Private equity funds, hedge funds, and other institutional asset managers are increasingly engaging independent valuation experts to perform various portfolio valuation services rather than conducting the portfolio valuations internally.  A portfolio valuation is done to determine and report alternative investments’ performance, which is often required for financial reporting and tax compliance, and also affects the investment manager’s compensation.

Determining the fair market value of illiquid assets is notoriously difficult because – by definition – there isn’t a market to determine the price, unlike many stocks, bonds, and other traditional investments.  Additionally, there are various laws, regulations, and policies governing valuations to protect investors against abuse.  The IRS has valuation requirements to prevent individuals and organizations from underreporting their incomes to pay less in taxes.

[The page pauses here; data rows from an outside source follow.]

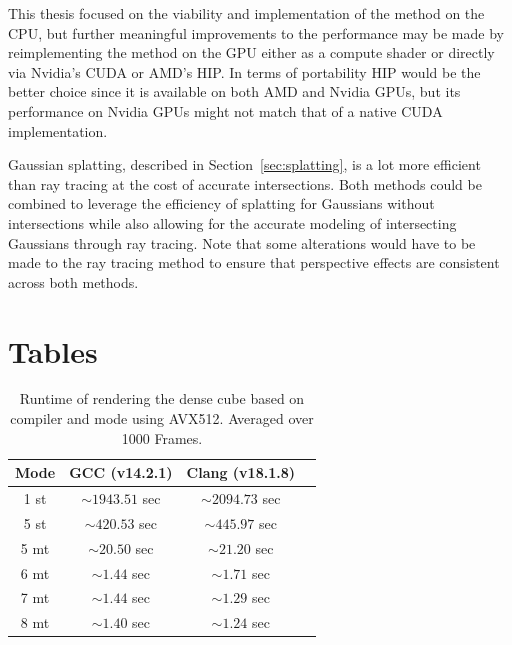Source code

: \documentclass[a4paper, 11pt]{memoir}
\begin{document}
    This thesis focused on the viability and implementation of the method on the CPU, but further meaningful improvements
    to the performance may be made by reimplementing the method on the GPU either as a compute shader or directly via
    Nvidia's CUDA or AMD's HIP. In terms of portability HIP would be the better choice since it is available on both AMD
    and Nvidia GPUs, but its performance on Nvidia GPUs might not match that of a native CUDA implementation.

    Gaussian splatting, described in Section~\ref{sec:splatting}, is a lot more efficient than ray tracing at the cost
    of accurate intersections. Both methods could be combined to leverage the efficiency of splatting for Gaussians
    without intersections while also allowing for the accurate modeling of intersecting Gaussians through ray tracing.
    Note that some alterations would have to be made to the ray tracing method to ensure that perspective effects are
    consistent across both methods.

    \appendix
    \chapter{Tables}
    \label{ch:tables}
    \begin{table}[ht]
        \centering
        \begin{tabular}{|c | c | c | c|}
            \hline
            Mode & GCC (v14.2.1)     & Clang (v18.1.8)\\\hline
            1 st & $\sim1943.51$ sec & $\sim2094.73$ sec\\
            5 st & $\sim420.53$ sec  & $\sim445.97$ sec\\
            5 mt & $\sim20.50$ sec   & $\sim21.20$ sec \\
            6 mt & $\sim1.44$ sec    & $\sim1.71$ sec \\
            7 mt & $\sim1.44$ sec    & $\sim1.29$ sec \\
            8 mt & $\sim1.40$ sec    & $\sim1.24$ sec \\
            \hline
        \end{tabular}
        \caption{Runtime of rendering the dense cube based on compiler and mode using AVX512. Averaged over 1000 Frames.}
        \label{tab:perf_dense_cube_avx512}
    \end{table}
\end{document}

Why Independent Portfolio Valuation Makes a Lot of Sense for Illiquid Assets

Many private equity funds, pension funds, hedge funds and other institutional investors do their portfolio valuation in‑house, but this can foster the perception of a conflict of interest.  Investors of those funds who may be considering putting in new capital want transparency.  They want to know that there is no bias in the valuation and that values and performance are being reported accurately.  Even if there is no actual conflict of interest or bias, investment managers often prefer independent valuations to demonstrate the lack of bias – especially for capital calls and interfund transfers.

Increased regulations make independent portfolio valuation a smarter decision for illiquid assets.  Dodd-Frank requires hedge fund advisors to now register with the SEC.  This is intended to prevent another financial crisis like the one in 2008‑2009.  European regulators are doing the same thing in response to the global financial crisis.

Finally, independent portfolio valuation is often preferred by the auditors who ensure that the financials, which rely on the portfolio valuations, conform to Generally Accepted Accounting Principles (GAAP).   Auditors have been put under increasing pressure to ensure the integrity of the financial statements, making third-party portfolio valuation desirable as audits can be more efficient when the analysis is prepared by a firm that is experienced in performing and documenting the work.

Appraisal Economics can tailor portfolio valuation services to meet a client’s individual needs.  We have worked with a number of different firms on assignments that included preferred and common equity, variable‑rate municipal and convertible corporate bonds, limited partnership interests in private equity and hedge funds, and tangible and intangible assets.  We can provide our results in several different forms, and we have a proven methodology and experience with these illiquid assets to ensure an accurate and efficient process.  Contact our valuation team at +1 201 265 3333 to learn more about our services.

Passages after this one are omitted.